------ PROVIDED RECORDS ------

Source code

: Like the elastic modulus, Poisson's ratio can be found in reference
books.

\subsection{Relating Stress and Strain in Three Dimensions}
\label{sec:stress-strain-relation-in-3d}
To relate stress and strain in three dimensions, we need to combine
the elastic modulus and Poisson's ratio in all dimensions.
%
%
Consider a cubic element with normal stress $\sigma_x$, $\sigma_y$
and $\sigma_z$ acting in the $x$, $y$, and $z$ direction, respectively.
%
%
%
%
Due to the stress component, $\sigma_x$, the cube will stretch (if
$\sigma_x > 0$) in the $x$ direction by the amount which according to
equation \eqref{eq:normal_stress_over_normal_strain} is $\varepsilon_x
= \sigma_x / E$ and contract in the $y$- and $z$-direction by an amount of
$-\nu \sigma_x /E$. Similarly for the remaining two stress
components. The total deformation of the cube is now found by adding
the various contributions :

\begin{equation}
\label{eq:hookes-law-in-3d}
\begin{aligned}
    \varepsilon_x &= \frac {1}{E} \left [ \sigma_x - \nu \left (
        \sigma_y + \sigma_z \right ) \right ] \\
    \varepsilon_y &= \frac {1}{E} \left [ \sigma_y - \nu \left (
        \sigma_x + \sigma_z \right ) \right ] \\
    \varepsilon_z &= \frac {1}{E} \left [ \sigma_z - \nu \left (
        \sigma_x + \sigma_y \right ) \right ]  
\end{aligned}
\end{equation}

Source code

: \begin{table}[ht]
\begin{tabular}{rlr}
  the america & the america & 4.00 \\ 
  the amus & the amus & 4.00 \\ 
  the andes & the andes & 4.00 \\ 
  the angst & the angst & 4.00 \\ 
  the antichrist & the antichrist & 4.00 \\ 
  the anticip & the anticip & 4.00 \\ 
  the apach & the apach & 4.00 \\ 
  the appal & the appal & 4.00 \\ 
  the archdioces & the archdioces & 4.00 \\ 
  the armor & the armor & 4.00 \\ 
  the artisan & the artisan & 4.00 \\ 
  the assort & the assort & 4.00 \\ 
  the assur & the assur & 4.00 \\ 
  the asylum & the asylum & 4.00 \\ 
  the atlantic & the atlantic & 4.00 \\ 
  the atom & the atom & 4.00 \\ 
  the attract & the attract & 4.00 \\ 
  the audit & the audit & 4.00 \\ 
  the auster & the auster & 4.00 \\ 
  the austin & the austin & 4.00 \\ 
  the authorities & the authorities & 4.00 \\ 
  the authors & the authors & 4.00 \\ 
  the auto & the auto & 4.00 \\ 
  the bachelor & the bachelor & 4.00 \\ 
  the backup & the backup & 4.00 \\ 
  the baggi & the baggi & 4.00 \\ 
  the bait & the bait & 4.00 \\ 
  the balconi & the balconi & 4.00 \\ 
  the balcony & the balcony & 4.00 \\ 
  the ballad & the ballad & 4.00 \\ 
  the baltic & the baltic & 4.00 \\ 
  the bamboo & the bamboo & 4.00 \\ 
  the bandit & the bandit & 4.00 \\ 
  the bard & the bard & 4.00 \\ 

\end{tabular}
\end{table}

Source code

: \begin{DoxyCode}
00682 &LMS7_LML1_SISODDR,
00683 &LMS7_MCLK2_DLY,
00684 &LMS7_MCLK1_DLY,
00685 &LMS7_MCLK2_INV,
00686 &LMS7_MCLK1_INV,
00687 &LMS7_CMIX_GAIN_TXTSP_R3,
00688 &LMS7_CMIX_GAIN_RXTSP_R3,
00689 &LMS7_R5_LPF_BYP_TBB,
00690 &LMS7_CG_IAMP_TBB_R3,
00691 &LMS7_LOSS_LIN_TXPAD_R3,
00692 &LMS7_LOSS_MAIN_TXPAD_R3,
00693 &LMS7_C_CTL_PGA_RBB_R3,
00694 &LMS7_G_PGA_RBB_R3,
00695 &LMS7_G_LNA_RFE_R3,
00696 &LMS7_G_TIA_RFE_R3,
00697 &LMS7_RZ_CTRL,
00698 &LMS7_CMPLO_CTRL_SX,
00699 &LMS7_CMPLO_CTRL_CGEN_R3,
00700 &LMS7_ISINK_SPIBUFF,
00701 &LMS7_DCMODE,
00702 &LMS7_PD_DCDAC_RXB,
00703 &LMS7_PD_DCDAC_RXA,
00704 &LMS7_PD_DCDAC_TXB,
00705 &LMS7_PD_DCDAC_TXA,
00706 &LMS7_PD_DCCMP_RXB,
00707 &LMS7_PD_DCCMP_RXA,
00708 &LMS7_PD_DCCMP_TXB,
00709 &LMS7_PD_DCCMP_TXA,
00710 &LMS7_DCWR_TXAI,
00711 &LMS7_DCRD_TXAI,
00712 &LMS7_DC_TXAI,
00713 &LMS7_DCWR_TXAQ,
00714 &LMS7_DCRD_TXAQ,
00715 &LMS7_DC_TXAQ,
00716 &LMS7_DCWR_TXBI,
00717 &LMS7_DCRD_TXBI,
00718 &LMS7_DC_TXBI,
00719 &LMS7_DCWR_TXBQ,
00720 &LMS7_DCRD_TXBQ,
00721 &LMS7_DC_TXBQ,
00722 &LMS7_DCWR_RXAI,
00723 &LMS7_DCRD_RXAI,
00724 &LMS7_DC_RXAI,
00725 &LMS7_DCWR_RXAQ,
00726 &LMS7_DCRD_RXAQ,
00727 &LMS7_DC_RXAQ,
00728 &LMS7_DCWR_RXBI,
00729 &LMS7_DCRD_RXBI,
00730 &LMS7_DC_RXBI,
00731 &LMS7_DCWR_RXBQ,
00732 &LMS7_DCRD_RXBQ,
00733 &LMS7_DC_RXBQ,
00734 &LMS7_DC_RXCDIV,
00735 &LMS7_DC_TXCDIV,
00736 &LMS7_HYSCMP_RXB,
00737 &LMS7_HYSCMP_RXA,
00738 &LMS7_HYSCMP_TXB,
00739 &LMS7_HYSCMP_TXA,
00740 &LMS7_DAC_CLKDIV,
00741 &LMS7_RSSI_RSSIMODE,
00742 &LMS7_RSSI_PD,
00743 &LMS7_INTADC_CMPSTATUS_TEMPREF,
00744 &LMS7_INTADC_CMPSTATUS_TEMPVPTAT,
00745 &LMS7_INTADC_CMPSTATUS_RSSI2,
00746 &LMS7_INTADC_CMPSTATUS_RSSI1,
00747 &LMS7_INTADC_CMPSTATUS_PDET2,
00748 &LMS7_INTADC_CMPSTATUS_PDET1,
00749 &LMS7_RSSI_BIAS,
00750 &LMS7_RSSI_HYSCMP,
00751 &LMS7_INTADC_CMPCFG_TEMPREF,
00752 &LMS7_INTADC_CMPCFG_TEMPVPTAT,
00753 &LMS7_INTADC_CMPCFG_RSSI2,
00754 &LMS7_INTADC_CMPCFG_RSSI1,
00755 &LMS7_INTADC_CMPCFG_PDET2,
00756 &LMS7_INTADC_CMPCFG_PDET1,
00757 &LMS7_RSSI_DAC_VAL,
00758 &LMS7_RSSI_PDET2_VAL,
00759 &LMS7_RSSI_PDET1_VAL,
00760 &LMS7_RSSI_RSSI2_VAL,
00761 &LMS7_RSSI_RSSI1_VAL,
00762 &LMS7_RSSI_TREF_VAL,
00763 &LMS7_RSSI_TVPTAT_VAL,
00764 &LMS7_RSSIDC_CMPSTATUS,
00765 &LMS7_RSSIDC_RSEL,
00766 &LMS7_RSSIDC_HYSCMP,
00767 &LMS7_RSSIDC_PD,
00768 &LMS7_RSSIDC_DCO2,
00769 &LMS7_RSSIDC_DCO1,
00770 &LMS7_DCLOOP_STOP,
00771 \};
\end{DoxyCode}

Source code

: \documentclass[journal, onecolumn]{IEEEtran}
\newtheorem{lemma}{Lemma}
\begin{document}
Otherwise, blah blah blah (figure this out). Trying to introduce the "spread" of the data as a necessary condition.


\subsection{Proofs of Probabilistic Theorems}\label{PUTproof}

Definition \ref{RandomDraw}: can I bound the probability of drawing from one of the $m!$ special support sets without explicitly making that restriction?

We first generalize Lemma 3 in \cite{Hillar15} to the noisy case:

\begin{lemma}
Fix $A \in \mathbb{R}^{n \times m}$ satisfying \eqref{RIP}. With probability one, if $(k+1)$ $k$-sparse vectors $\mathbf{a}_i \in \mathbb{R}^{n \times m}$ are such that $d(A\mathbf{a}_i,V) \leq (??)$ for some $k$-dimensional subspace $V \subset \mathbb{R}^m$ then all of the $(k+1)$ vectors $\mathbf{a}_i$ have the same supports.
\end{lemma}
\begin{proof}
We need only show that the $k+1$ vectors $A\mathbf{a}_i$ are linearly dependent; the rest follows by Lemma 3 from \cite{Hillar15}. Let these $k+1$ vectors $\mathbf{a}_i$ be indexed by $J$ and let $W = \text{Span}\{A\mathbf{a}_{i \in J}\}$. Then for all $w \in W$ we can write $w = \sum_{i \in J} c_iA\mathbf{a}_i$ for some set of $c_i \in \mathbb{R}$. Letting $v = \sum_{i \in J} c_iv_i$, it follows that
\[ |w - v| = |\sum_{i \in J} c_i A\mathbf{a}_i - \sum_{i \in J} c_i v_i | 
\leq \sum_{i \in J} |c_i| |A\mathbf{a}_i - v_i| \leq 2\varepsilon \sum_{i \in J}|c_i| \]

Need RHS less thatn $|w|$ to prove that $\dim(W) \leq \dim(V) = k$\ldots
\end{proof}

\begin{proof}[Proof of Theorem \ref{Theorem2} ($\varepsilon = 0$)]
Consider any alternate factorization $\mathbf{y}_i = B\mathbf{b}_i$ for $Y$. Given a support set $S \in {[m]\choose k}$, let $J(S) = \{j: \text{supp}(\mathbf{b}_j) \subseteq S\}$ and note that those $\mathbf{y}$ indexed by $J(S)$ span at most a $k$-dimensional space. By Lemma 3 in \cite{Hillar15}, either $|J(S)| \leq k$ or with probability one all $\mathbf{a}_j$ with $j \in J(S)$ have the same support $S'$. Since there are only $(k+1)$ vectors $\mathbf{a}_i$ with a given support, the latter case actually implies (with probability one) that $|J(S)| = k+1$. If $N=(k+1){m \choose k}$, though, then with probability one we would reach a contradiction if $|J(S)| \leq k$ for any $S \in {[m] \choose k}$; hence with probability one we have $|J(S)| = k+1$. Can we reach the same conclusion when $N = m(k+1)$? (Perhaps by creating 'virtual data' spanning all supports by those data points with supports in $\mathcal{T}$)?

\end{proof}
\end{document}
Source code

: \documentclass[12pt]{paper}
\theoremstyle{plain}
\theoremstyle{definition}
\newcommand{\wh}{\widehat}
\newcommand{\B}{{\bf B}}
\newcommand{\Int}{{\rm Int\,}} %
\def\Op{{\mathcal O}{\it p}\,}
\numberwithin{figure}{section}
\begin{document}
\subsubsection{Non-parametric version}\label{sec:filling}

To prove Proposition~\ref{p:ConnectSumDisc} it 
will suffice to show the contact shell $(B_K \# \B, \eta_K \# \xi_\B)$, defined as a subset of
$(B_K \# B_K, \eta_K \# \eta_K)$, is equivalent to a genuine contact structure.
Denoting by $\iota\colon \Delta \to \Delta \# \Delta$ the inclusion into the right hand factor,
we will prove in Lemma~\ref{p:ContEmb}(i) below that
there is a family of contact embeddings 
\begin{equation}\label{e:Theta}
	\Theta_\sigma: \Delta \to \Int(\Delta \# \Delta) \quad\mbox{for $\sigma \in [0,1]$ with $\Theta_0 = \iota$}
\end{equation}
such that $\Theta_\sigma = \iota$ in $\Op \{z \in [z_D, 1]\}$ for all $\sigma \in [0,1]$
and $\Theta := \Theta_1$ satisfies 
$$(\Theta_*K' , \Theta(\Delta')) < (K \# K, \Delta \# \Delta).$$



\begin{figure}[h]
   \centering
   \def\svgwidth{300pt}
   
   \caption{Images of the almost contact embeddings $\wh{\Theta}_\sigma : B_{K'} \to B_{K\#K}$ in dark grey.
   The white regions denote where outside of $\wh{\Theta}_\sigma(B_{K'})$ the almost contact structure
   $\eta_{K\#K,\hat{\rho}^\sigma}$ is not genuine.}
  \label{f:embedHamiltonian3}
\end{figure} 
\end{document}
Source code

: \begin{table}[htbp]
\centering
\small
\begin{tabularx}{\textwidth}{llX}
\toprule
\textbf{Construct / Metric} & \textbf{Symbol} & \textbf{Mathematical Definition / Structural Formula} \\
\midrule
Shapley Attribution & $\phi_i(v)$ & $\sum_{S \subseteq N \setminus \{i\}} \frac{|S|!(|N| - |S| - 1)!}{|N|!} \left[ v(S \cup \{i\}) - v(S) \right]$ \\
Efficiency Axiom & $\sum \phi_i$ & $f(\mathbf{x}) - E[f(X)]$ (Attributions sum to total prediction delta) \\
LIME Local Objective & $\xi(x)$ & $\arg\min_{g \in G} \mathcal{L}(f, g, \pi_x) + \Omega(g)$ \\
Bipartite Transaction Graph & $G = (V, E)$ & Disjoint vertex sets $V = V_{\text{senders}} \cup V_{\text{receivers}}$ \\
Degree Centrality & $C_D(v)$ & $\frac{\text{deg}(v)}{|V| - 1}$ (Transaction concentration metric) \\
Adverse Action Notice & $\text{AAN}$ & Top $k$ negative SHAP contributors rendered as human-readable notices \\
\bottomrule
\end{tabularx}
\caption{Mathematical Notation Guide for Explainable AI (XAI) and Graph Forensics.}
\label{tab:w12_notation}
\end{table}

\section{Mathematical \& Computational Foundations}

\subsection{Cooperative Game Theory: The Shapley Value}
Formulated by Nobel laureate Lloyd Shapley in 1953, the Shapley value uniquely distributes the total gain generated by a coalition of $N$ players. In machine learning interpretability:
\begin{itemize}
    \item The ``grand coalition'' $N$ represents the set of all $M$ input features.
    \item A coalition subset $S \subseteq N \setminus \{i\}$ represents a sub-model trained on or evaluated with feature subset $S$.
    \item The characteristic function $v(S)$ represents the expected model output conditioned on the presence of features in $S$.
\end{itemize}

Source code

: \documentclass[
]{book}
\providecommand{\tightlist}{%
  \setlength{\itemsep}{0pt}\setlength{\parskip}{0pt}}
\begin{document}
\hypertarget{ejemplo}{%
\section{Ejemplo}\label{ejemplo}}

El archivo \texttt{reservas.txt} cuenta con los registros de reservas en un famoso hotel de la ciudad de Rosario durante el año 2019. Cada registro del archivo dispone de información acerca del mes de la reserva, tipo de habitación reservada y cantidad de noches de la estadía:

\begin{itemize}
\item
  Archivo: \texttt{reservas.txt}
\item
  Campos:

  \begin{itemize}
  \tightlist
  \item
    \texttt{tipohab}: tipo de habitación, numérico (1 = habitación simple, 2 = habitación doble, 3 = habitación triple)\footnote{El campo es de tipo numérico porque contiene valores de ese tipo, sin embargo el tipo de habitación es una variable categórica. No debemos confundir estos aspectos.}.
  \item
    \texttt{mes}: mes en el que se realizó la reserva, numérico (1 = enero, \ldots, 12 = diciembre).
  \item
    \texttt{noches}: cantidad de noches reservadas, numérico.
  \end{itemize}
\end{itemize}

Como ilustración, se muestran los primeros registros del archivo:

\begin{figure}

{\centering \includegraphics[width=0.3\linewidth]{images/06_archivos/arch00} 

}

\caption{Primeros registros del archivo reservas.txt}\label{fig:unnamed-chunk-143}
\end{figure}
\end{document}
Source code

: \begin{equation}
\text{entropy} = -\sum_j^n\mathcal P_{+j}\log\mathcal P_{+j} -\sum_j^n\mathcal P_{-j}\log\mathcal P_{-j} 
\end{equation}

------

REQUIREMENT: What you return must be the lines above that run from the line with "To relate stress" to the line with "the anticip & the anticip & 4.00 \\", inclusive, each copied exactly.

RESPONSE FOR THIS EXERCISE:
To relate stress and strain in three dimensions, we need to combine
the elastic modulus and Poisson's ratio in all dimensions.
%
%
Consider a cubic element with normal stress $\sigma_x$, $\sigma_y$
and $\sigma_z$ acting in the $x$, $y$, and $z$ direction, respectively.
%
%
%
%
Due to the stress component, $\sigma_x$, the cube will stretch (if
$\sigma_x > 0$) in the $x$ direction by the amount which according to
equation \eqref{eq:normal_stress_over_normal_strain} is $\varepsilon_x
= \sigma_x / E$ and contract in the $y$- and $z$-direction by an amount of
$-\nu \sigma_x /E$. Similarly for the remaining two stress
components. The total deformation of the cube is now found by adding
the various contributions :

\begin{equation}
\label{eq:hookes-law-in-3d}
\begin{aligned}
    \varepsilon_x &= \frac {1}{E} \left [ \sigma_x - \nu \left (
        \sigma_y + \sigma_z \right ) \right ] \\
    \varepsilon_y &= \frac {1}{E} \left [ \sigma_y - \nu \left (
        \sigma_x + \sigma_z \right ) \right ] \\
    \varepsilon_z &= \frac {1}{E} \left [ \sigma_z - \nu \left (
        \sigma_x + \sigma_y \right ) \right ]  
\end{aligned}
\end{equation}

Source code

: \begin{table}[ht]
\begin{tabular}{rlr}
  the america & the america & 4.00 \\ 
  the amus & the amus & 4.00 \\ 
  the andes & the andes & 4.00 \\ 
  the angst & the angst & 4.00 \\ 
  the antichrist & the antichrist & 4.00 \\ 
  the anticip & the anticip & 4.00 \\ 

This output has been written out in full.